### SUPPLIED MATERIAL
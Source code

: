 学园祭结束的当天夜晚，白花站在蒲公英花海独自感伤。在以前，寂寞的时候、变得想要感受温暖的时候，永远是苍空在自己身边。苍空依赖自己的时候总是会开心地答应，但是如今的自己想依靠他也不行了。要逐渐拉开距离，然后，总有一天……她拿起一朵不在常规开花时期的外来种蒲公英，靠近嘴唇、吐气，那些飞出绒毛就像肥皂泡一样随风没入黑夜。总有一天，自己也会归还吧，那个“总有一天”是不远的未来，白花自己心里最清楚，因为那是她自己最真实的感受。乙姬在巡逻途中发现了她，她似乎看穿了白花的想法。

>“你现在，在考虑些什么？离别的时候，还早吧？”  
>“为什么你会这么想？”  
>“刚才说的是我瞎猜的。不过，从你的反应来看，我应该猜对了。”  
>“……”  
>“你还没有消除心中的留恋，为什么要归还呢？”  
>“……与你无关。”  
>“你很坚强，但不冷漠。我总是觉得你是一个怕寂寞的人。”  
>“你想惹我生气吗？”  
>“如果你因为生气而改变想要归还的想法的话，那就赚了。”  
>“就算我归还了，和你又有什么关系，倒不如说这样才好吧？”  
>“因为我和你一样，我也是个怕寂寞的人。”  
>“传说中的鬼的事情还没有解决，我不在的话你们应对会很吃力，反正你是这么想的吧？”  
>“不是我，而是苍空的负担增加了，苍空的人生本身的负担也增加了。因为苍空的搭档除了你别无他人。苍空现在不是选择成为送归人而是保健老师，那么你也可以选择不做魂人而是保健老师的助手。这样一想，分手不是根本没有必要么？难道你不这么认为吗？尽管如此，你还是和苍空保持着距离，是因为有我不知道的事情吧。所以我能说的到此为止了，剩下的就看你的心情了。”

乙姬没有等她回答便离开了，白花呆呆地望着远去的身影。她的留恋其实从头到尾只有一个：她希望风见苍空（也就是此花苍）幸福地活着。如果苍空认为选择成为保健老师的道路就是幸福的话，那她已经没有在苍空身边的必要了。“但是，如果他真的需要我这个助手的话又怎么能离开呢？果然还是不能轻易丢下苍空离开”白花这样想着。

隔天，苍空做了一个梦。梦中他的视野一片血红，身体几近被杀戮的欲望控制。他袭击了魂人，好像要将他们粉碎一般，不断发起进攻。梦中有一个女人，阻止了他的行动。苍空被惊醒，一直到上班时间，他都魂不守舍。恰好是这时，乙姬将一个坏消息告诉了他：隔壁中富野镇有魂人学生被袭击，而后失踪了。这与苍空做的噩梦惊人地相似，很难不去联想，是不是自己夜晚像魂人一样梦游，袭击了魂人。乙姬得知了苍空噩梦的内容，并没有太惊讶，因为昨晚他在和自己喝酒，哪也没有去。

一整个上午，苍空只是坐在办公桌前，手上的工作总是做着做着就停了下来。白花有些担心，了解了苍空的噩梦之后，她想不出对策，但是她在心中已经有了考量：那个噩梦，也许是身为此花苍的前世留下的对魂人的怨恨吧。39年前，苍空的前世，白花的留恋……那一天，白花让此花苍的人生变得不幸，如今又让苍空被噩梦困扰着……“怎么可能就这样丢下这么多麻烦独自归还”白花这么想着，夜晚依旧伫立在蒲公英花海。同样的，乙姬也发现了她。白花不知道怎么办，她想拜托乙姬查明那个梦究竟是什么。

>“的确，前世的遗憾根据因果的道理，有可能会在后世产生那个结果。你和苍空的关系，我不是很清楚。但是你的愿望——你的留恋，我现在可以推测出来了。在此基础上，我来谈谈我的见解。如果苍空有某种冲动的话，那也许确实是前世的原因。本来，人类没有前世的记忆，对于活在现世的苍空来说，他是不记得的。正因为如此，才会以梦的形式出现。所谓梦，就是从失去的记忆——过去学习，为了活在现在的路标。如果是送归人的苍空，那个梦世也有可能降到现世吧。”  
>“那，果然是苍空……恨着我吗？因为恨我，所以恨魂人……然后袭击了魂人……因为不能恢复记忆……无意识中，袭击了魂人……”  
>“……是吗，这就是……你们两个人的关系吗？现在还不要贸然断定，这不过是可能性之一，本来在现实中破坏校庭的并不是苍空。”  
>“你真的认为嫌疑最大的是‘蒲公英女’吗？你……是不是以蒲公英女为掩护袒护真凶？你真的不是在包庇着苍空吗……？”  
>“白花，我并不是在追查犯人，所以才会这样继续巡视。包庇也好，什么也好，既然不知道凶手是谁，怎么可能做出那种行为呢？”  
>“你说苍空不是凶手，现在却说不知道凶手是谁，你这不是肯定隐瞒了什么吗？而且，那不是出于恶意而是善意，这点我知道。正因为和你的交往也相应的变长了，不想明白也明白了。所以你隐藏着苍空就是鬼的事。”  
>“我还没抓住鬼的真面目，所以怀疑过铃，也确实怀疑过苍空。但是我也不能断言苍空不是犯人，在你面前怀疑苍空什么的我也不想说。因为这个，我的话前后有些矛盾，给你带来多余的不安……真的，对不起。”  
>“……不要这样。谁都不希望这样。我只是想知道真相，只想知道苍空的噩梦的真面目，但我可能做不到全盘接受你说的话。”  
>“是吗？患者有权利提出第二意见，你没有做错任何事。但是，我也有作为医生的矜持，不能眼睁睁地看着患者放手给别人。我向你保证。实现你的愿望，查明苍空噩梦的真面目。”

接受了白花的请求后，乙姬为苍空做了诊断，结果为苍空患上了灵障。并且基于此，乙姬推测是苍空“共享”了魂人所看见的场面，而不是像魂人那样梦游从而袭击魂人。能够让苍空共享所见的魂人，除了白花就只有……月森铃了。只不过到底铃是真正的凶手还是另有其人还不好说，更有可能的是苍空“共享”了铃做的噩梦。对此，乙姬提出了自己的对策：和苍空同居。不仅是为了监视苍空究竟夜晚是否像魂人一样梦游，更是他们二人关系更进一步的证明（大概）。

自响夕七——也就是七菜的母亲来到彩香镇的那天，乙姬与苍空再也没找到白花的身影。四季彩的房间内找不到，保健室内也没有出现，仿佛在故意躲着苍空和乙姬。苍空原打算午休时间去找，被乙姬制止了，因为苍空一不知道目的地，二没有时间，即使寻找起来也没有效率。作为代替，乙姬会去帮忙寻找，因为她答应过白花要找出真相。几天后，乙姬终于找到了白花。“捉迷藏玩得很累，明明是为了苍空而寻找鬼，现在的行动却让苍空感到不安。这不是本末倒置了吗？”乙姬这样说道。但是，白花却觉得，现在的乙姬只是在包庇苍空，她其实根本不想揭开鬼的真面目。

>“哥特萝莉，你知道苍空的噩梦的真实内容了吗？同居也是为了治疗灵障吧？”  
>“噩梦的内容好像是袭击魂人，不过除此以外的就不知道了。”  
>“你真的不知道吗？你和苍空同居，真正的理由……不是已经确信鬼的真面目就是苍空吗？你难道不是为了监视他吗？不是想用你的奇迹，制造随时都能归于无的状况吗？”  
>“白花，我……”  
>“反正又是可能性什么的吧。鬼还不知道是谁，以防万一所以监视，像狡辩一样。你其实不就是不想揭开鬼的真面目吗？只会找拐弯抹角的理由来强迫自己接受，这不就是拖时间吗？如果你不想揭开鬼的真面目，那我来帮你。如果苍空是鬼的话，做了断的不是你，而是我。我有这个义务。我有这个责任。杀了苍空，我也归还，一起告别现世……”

### WHAT IS REQUIRED
Answer with the count alone: how many lines in the data above have "袭击了魂人" in them?

### ANSWER BOX
2